From the Times Ledger:
Norwood’s home and studio, a 2,000−square−foot converted stable, was completely destroyed when an electrical fire tore through the building Jan. 5. Norwood, the only one home at the time, escaped without injury but about half of the work he has completed in his 50−year painting and sculpting career — as well as all his clothing and furniture — was destroyed in the blaze.
Norwood and his wife, Ruby, have lived in College Point for the majority of their 37−year marriage. They have owned the home and studio, at 22−12 119th St., for the last 12 years. Norwood said he put about a year’s worth of work into fixing up the home, which was built in the 1920s and overlooks Flushing bay, and he hopes to rebuild.
“They used to have horses here around the back, there was a big hayloft and they used to bring coal in by boat,” he said. “It’s a great view. That’s why I want to stay here. If I live that long, that is.”
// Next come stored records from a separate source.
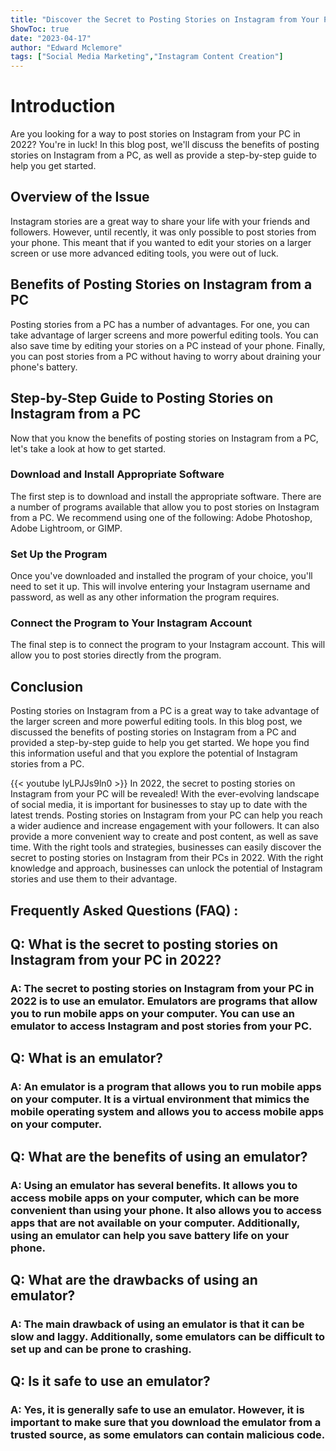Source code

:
 ```yaml
---
title: "Discover the Secret to Posting Stories on Instagram from Your PC in 2022!"
ShowToc: true 
date: "2023-04-17"
author: "Edward Mclemore" 
tags: ["Social Media Marketing","Instagram Content Creation"]
---
```

# Introduction

Are you looking for a way to post stories on Instagram from your PC in 2022? You're in luck! In this blog post, we'll discuss the benefits of posting stories on Instagram from a PC, as well as provide a step-by-step guide to help you get started.

## Overview of the Issue

Instagram stories are a great way to share your life with your friends and followers. However, until recently, it was only possible to post stories from your phone. This meant that if you wanted to edit your stories on a larger screen or use more advanced editing tools, you were out of luck.

## Benefits of Posting Stories on Instagram from a PC

Posting stories from a PC has a number of advantages. For one, you can take advantage of larger screens and more powerful editing tools. You can also save time by editing your stories on a PC instead of your phone. Finally, you can post stories from a PC without having to worry about draining your phone's battery.

## Step-by-Step Guide to Posting Stories on Instagram from a PC

Now that you know the benefits of posting stories on Instagram from a PC, let's take a look at how to get started.

### Download and Install Appropriate Software

The first step is to download and install the appropriate software. There are a number of programs available that allow you to post stories on Instagram from a PC. We recommend using one of the following: Adobe Photoshop, Adobe Lightroom, or GIMP.

### Set Up the Program

Once you've downloaded and installed the program of your choice, you'll need to set it up. This will involve entering your Instagram username and password, as well as any other information the program requires.

### Connect the Program to Your Instagram Account

The final step is to connect the program to your Instagram account. This will allow you to post stories directly from the program.

## Conclusion

Posting stories on Instagram from a PC is a great way to take advantage of the larger screen and more powerful editing tools. In this blog post, we discussed the benefits of posting stories on Instagram from a PC and provided a step-by-step guide to help you get started. We hope you find this information useful and that you explore the potential of Instagram stories from a PC.

{{< youtube lyLPJJs9ln0 >}} 
In 2022, the secret to posting stories on Instagram from your PC will be revealed! With the ever-evolving landscape of social media, it is important for businesses to stay up to date with the latest trends. Posting stories on Instagram from your PC can help you reach a wider audience and increase engagement with your followers. It can also provide a more convenient way to create and post content, as well as save time. With the right tools and strategies, businesses can easily discover the secret to posting stories on Instagram from their PCs in 2022. With the right knowledge and approach, businesses can unlock the potential of Instagram stories and use them to their advantage.

## Frequently Asked Questions (FAQ) :
<h2>Q: What is the secret to posting stories on Instagram from your PC in 2022?</h2>

<h3>A: The secret to posting stories on Instagram from your PC in 2022 is to use an emulator. Emulators are programs that allow you to run mobile apps on your computer. You can use an emulator to access Instagram and post stories from your PC. </h3>

<h2>Q: What is an emulator?</h2>

<h3>A: An emulator is a program that allows you to run mobile apps on your computer. It is a virtual environment that mimics the mobile operating system and allows you to access mobile apps on your computer.</h3>

<h2>Q: What are the benefits of using an emulator?</h2>

<h3>A: Using an emulator has several benefits. It allows you to access mobile apps on your computer, which can be more convenient than using your phone. It also allows you to access apps that are not available on your computer. Additionally, using an emulator can help you save battery life on your phone.</h3>

<h2>Q: What are the drawbacks of using an emulator?</h2>

<h3>A: The main drawback of using an emulator is that it can be slow and laggy. Additionally, some emulators can be difficult to set up and can be prone to crashing. </h3>

<h2>Q: Is it safe to use an emulator?</h2>

<h3>A: Yes, it is generally safe to use an emulator. However, it is important to make sure that you download the emulator from a trusted source, as some emulators can contain malicious code. </h3>


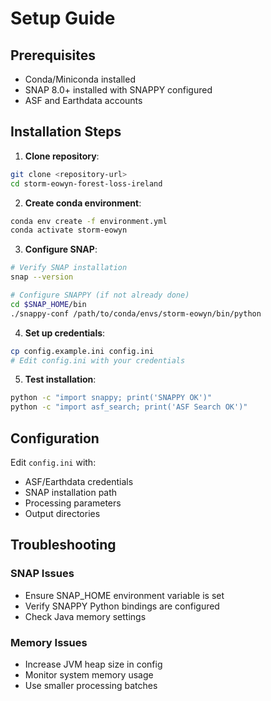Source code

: # Setup Guide

## Prerequisites
- Conda/Miniconda installed
- SNAP 8.0+ installed with SNAPPY configured
- ASF and Earthdata accounts

## Installation Steps

1. **Clone repository**:
```bash
git clone <repository-url>
cd storm-eowyn-forest-loss-ireland
```

2. **Create conda environment**:
```bash
conda env create -f environment.yml
conda activate storm-eowyn
```

3. **Configure SNAP**:
```bash
# Verify SNAP installation
snap --version

# Configure SNAPPY (if not already done)
cd $SNAP_HOME/bin
./snappy-conf /path/to/conda/envs/storm-eowyn/bin/python
```

4. **Set up credentials**:
```bash
cp config.example.ini config.ini
# Edit config.ini with your credentials
```

5. **Test installation**:
```bash
python -c "import snappy; print('SNAPPY OK')"
python -c "import asf_search; print('ASF Search OK')"
```

## Configuration

Edit `config.ini` with:
- ASF/Earthdata credentials
- SNAP installation path
- Processing parameters
- Output directories

## Troubleshooting

### SNAP Issues
- Ensure SNAP_HOME environment variable is set
- Verify SNAPPY Python bindings are configured
- Check Java memory settings

### Memory Issues
- Increase JVM heap size in config
- Monitor system memory usage
- Use smaller processing batches
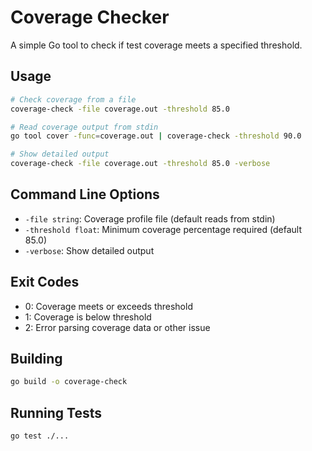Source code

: # Coverage Checker

A simple Go tool to check if test coverage meets a specified threshold.

## Usage

```bash
# Check coverage from a file
coverage-check -file coverage.out -threshold 85.0

# Read coverage output from stdin
go tool cover -func=coverage.out | coverage-check -threshold 90.0

# Show detailed output
coverage-check -file coverage.out -threshold 85.0 -verbose
```

## Command Line Options

- `-file string`: Coverage profile file (default reads from stdin)
- `-threshold float`: Minimum coverage percentage required (default 85.0)
- `-verbose`: Show detailed output

## Exit Codes

- 0: Coverage meets or exceeds threshold
- 1: Coverage is below threshold
- 2: Error parsing coverage data or other issue

## Building

```bash
go build -o coverage-check
```

## Running Tests

```bash
go test ./...
```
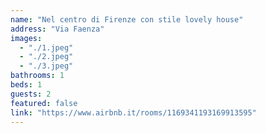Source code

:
 ```yaml
---
name: "Nel centro di Firenze con stile lovely house"
address: "Via Faenza"
images:
  - "./1.jpeg"
  - "./2.jpeg"
  - "./3.jpeg"
bathrooms: 1
beds: 1
guests: 2
featured: false
link: "https://www.airbnb.it/rooms/1169341193169913595"
---
```

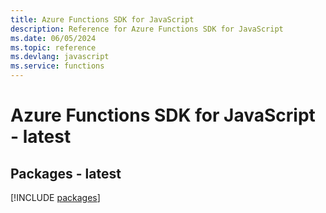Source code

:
 ```yaml
---
title: Azure Functions SDK for JavaScript
description: Reference for Azure Functions SDK for JavaScript
ms.date: 06/05/2024
ms.topic: reference
ms.devlang: javascript
ms.service: functions
---
```

# Azure Functions SDK for JavaScript - latest
## Packages - latest
[!INCLUDE [packages](functions-index.md)]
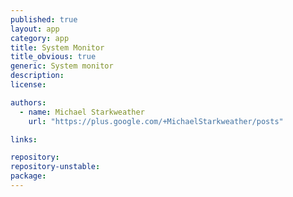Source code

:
 ```yaml
---
published: true
layout: app
category: app
title: System Monitor
title_obvious: true
generic: System monitor
description: 
license:

authors: 
  - name: Michael Starkweather
    url: "https://plus.google.com/+MichaelStarkweather/posts"

links:

repository:
repository-unstable:
package:
---
```

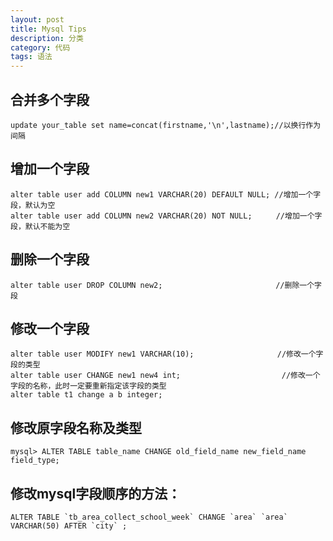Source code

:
 ```yaml
---
layout: post
title: Mysql Tips
description: 分类
category: 代码
tags: 语法
---
```

## 合并多个字段

    update your_table set name=concat(firstname,'\n',lastname);//以换行作为间隔
## 增加一个字段

    alter table user add COLUMN new1 VARCHAR(20) DEFAULT NULL; //增加一个字段，默认为空
    alter table user add COLUMN new2 VARCHAR(20) NOT NULL; 　　 //增加一个字段，默认不能为空

## 删除一个字段

    alter table user DROP COLUMN new2; 　　　　　　　　　　　　　　 //删除一个字段

## 修改一个字段

    alter table user MODIFY new1 VARCHAR(10); 　　　　　　　　　　 //修改一个字段的类型
    alter table user CHANGE new1 new4 int;　　　　　　　　　　　　　 //修改一个字段的名称，此时一定要重新指定该字段的类型
    alter table t1 change a b integer;
   
## 修改原字段名称及类型

    mysql> ALTER TABLE table_name CHANGE old_field_name new_field_name field_type;  
## 修改mysql字段顺序的方法：

    ALTER TABLE `tb_area_collect_school_week` CHANGE `area` `area` VARCHAR(50) AFTER `city` ;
College Point artist mourns life’s work
From the Queens Tribune:
The City wants to tear the burnt building down, and various interests have tried to shy him away from rebuilding his home on the second floor. It’s a decision Norwood would like to avoid.
As he and his wife wrestle insurance suits, haggling and fighting to keep their home standing, they spend their nights on an air mattress on the floor of their daughter’s studio just a few blocks away.
When he first moved to the City four decades ago, he acquired the derelict waterfront property and spent a year and a half molding it to his own tastes and design.
“We want to rebuild the place,” Norwood said. “I put so much into it.”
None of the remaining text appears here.